---- SOURCE INFORMATION

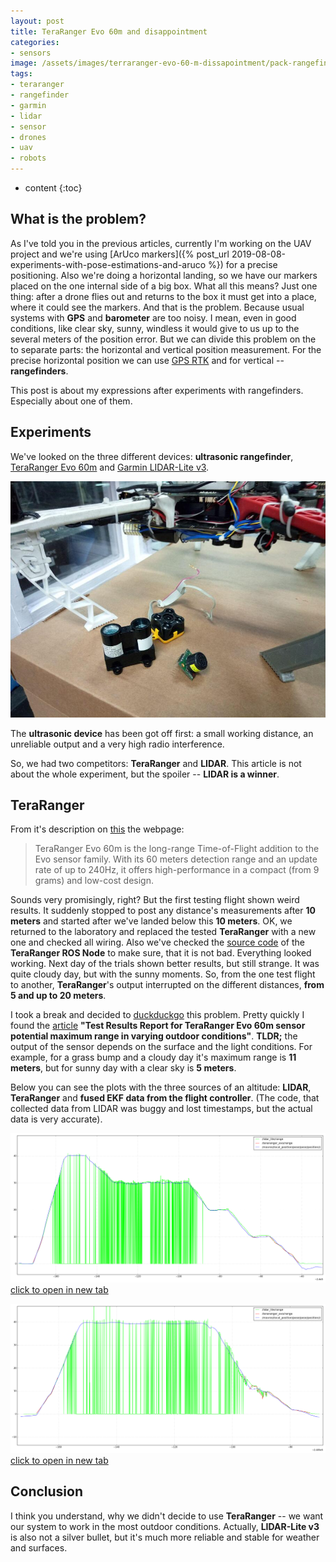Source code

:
 ```yaml
---
layout: post
title: TeraRanger Evo 60m and disappointment
categories:
- sensors
image: /assets/images/terraranger-evo-60-m-dissapointment/pack-rangefinders1.jpg
tags:
- teraranger
- rangefinder
- garmin
- lidar
- sensor
- drones
- uav
- robots
---
```


* content
{:toc}

## What is the problem?

As I've told you in the previous articles, currently I'm working on the UAV project and we're using [ArUco markers]({% post_url 2019-08-08-experiments-with-pose-estimations-and-aruco %}) for a precise positioning. Also we're doing a horizontal landing, so we have our markers placed on the one internal side of a big box. What all this means? Just one thing: after a drone flies out and returns to the box it must get into a place, where it could see the markers. And that is the problem. Because usual systems with **GPS** and **barometer** are too noisy. I mean, even in good conditions, like clear sky, sunny, windless it would give to us up to the several meters of the position error. But we can divide this problem on the to separate parts: the horizontal and vertical position measurement. For the precise horizontal position we can use [GPS RTK](https://en.wikipedia.org/wiki/Real-time_kinematic) and for vertical -- **rangefinders**.

This post is about my expressions after experiments with rangefinders. Especially about one of them.

## Experiments

We've looked on the three different devices: **ultrasonic rangefinder**, [TeraRanger Evo 60m](https://web.archive.org/web/20200711091755/https://www.terabee.com/shop/lidar-tof-range-finders/teraranger-evo-60m/) and [Garmin LIDAR-Lite v3](https://buy.garmin.com/en-US/US/p/557294).

![Rangefinders pack](/assets/images/terraranger-evo-60-m-dissapointment/pack-rangefinders2.jpg)

The **ultrasonic device** has been got off first: a small working distance, an unreliable output and a very high radio interference.

So, we had two competitors: **TeraRanger** and **LIDAR**. This article is not about the whole experiment, but the spoiler -- **LIDAR is a winner**.

## TeraRanger

From it's description on [this](https://web.archive.org/web/20200711091755/https://www.terabee.com/shop/lidar-tof-range-finders/teraranger-evo-60m/) the webpage:

> TeraRanger Evo 60m is the long-range Time-of-Flight addition to the Evo sensor family. With its 60 meters detection range and an update rate of up to 240Hz, it offers high-performance in a compact (from 9 grams) and low-cost design.

Sounds very promisingly, right?
But the first testing flight shown weird results. It suddenly stopped to post any distance's measurements after **10 meters** and started after we've landed below this **10 meters**. OK, we returned to the laboratory and replaced the tested **TeraRanger** with a new one and checked all wiring. Also we've checked the [source code](https://github.com/Terabee/teraranger) of the **TeraRanger ROS Node** to make sure, that it is not bad. Everything looked working. Next day of the trials shown better results, but still strange. It was quite cloudy day, but with the sunny moments. So, from the one test flight to another, **TeraRanger**'s output interrupted on the different distances, **from 5 and up to 20 meters**.

I took a break and decided to [duckduckgo](https://duckduckgo.com/) this problem. Pretty quickly I found the [article](https://www.terabee.com/wp-content/uploads/2019/04/TeraRanger-Evo-60m-Test-Results-Report-Outdoor.pdf) **"Test Results Report for TeraRanger Evo 60m sensor potential maximum range in varying outdoor conditions"**. **TLDR;** the output of the sensor depends on the surface and the light conditions. For example, for a grass bump and a cloudy day it's maximum range is **11 meters**, but for sunny day with a clear sky is **5 meters**.

Below you can see the plots with the three sources of an altitude: **LIDAR**, **TeraRanger** and **fused EKF data from the flight controller**. (The code, that collected data from LIDAR was buggy and lost timestamps, but the actual data is very accurate).

![rangefinders experiment 1](/assets/images/terraranger-evo-60-m-dissapointment/range-finders-1.png)
[click to open in new tab](/assets/images/terraranger-evo-60-m-dissapointment/range-finders-1.png)

![rangefinders experiment 2](/assets/images/terraranger-evo-60-m-dissapointment/range-finders-2.png)
[click to open in new tab](/assets/images/terraranger-evo-60-m-dissapointment/range-finders-2.png)

## Conclusion

I think you understand, why we didn't decide to use **TeraRanger** --  we want our system to work in the most outdoor conditions. Actually, **LIDAR-Lite v3** is also not a silver bullet, but it's much more reliable and stable for weather and surfaces.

--------

▶ WORK ORDER: In the answer, all of the material should appear exactly as given, with no picture carried over.

▶ TASK RESULT:
Source code

:
 ```yaml
---
layout: post
title: TeraRanger Evo 60m and disappointment
categories:
- sensors
image: /assets/images/terraranger-evo-60-m-dissapointment/pack-rangefinders1.jpg
tags:
- teraranger
- rangefinder
- garmin
- lidar
- sensor
- drones
- uav
- robots
---
```


* content
{:toc}

## What is the problem?

As I've told you in the previous articles, currently I'm working on the UAV project and we're using [ArUco markers]({% post_url 2019-08-08-experiments-with-pose-estimations-and-aruco %}) for a precise positioning. Also we're doing a horizontal landing, so we have our markers placed on the one internal side of a big box. What all this means? Just one thing: after a drone flies out and returns to the box it must get into a place, where it could see the markers. And that is the problem. Because usual systems with **GPS** and **barometer** are too noisy. I mean, even in good conditions, like clear sky, sunny, windless it would give to us up to the several meters of the position error. But we can divide this problem on the to separate parts: the horizontal and vertical position measurement. For the precise horizontal position we can use [GPS RTK](https://en.wikipedia.org/wiki/Real-time_kinematic) and for vertical -- **rangefinders**.

This post is about my expressions after experiments with rangefinders. Especially about one of them.

## Experiments

We've looked on the three different devices: **ultrasonic rangefinder**, [TeraRanger Evo 60m](https://web.archive.org/web/20200711091755/https://www.terabee.com/shop/lidar-tof-range-finders/teraranger-evo-60m/) and [Garmin LIDAR-Lite v3](https://buy.garmin.com/en-US/US/p/557294).

![Rangefinders pack](/assets/images/terraranger-evo-60-m-dissapointment/pack-rangefinders2.jpg)

The **ultrasonic device** has been got off first: a small working distance, an unreliable output and a very high radio interference.

So, we had two competitors: **TeraRanger** and **LIDAR**. This article is not about the whole experiment, but the spoiler -- **LIDAR is a winner**.

## TeraRanger

From it's description on [this](https://web.archive.org/web/20200711091755/https://www.terabee.com/shop/lidar-tof-range-finders/teraranger-evo-60m/) the webpage:

> TeraRanger Evo 60m is the long-range Time-of-Flight addition to the Evo sensor family. With its 60 meters detection range and an update rate of up to 240Hz, it offers high-performance in a compact (from 9 grams) and low-cost design.

Sounds very promisingly, right?
But the first testing flight shown weird results. It suddenly stopped to post any distance's measurements after **10 meters** and started after we've landed below this **10 meters**. OK, we returned to the laboratory and replaced the tested **TeraRanger** with a new one and checked all wiring. Also we've checked the [source code](https://github.com/Terabee/teraranger) of the **TeraRanger ROS Node** to make sure, that it is not bad. Everything looked working. Next day of the trials shown better results, but still strange. It was quite cloudy day, but with the sunny moments. So, from the one test flight to another, **TeraRanger**'s output interrupted on the different distances, **from 5 and up to 20 meters**.

I took a break and decided to [duckduckgo](https://duckduckgo.com/) this problem. Pretty quickly I found the [article](https://www.terabee.com/wp-content/uploads/2019/04/TeraRanger-Evo-60m-Test-Results-Report-Outdoor.pdf) **"Test Results Report for TeraRanger Evo 60m sensor potential maximum range in varying outdoor conditions"**. **TLDR;** the output of the sensor depends on the surface and the light conditions. For example, for a grass bump and a cloudy day it's maximum range is **11 meters**, but for sunny day with a clear sky is **5 meters**.

Below you can see the plots with the three sources of an altitude: **LIDAR**, **TeraRanger** and **fused EKF data from the flight controller**. (The code, that collected data from LIDAR was buggy and lost timestamps, but the actual data is very accurate).

![rangefinders experiment 1](/assets/images/terraranger-evo-60-m-dissapointment/range-finders-1.png)
[click to open in new tab](/assets/images/terraranger-evo-60-m-dissapointment/range-finders-1.png)

![rangefinders experiment 2](/assets/images/terraranger-evo-60-m-dissapointment/range-finders-2.png)
[click to open in new tab](/assets/images/terraranger-evo-60-m-dissapointment/range-finders-2.png)

## Conclusion

I think you understand, why we didn't decide to use **TeraRanger** --  we want our system to work in the most outdoor conditions. Actually, **LIDAR-Lite v3** is also not a silver bullet, but it's much more reliable and stable for weather and surfaces.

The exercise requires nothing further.